Description of the task =
Report only the number of lines below in which the string "mathrm" appears.

Record set =
▬▬▬▬▬▬
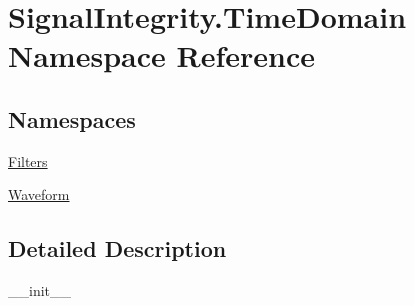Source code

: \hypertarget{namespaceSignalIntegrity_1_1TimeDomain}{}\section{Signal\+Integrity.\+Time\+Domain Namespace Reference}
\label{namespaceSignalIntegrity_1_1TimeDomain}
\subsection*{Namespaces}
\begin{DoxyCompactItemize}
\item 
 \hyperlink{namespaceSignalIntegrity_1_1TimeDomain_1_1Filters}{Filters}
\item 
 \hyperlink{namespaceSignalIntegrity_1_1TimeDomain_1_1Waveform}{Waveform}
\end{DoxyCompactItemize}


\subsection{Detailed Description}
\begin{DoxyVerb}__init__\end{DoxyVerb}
▬▬▬▬▬▬
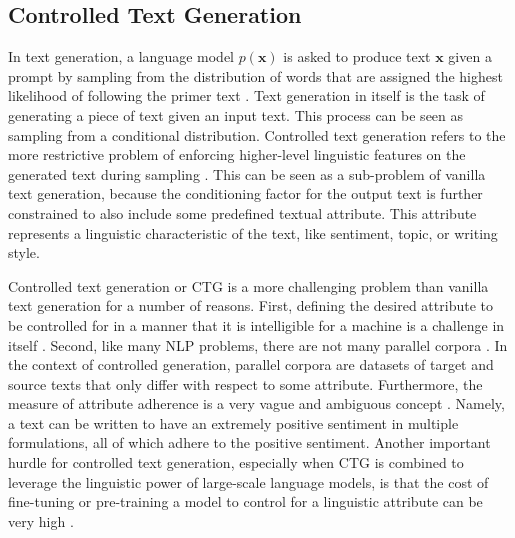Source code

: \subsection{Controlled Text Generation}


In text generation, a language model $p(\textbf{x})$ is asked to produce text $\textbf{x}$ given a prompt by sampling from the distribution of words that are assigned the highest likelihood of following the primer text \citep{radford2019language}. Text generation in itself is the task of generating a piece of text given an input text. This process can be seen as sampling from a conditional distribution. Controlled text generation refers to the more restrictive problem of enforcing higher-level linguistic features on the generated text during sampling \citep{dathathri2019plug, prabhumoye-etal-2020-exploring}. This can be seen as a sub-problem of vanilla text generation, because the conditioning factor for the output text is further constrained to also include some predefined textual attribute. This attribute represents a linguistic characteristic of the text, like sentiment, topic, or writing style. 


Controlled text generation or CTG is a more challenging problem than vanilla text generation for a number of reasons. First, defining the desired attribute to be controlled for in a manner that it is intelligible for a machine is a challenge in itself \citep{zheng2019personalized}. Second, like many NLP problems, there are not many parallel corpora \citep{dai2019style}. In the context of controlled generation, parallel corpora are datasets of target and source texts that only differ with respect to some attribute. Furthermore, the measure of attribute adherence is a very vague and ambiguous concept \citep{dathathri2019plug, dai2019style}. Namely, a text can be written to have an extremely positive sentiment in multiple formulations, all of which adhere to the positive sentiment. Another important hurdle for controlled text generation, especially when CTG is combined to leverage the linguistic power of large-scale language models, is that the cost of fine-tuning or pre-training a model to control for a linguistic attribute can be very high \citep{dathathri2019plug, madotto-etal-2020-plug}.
▬▬▬▬▬▬
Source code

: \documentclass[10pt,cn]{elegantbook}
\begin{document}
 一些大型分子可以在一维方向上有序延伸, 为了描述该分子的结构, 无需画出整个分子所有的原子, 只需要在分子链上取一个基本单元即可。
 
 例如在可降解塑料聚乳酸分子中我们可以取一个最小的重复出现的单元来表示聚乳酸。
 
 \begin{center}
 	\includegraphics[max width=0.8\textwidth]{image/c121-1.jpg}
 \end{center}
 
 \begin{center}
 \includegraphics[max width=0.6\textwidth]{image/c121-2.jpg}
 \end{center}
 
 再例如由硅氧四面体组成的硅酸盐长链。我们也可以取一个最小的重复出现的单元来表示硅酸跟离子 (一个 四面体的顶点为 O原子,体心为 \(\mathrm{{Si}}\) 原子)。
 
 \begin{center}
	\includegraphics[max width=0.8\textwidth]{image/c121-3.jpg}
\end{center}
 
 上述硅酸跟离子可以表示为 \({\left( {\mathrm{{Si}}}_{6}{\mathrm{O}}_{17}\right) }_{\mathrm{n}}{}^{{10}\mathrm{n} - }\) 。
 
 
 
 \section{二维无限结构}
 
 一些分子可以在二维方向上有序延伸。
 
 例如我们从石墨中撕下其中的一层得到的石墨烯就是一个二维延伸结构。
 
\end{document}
▬▬▬▬▬▬
Answer for this exercise =
2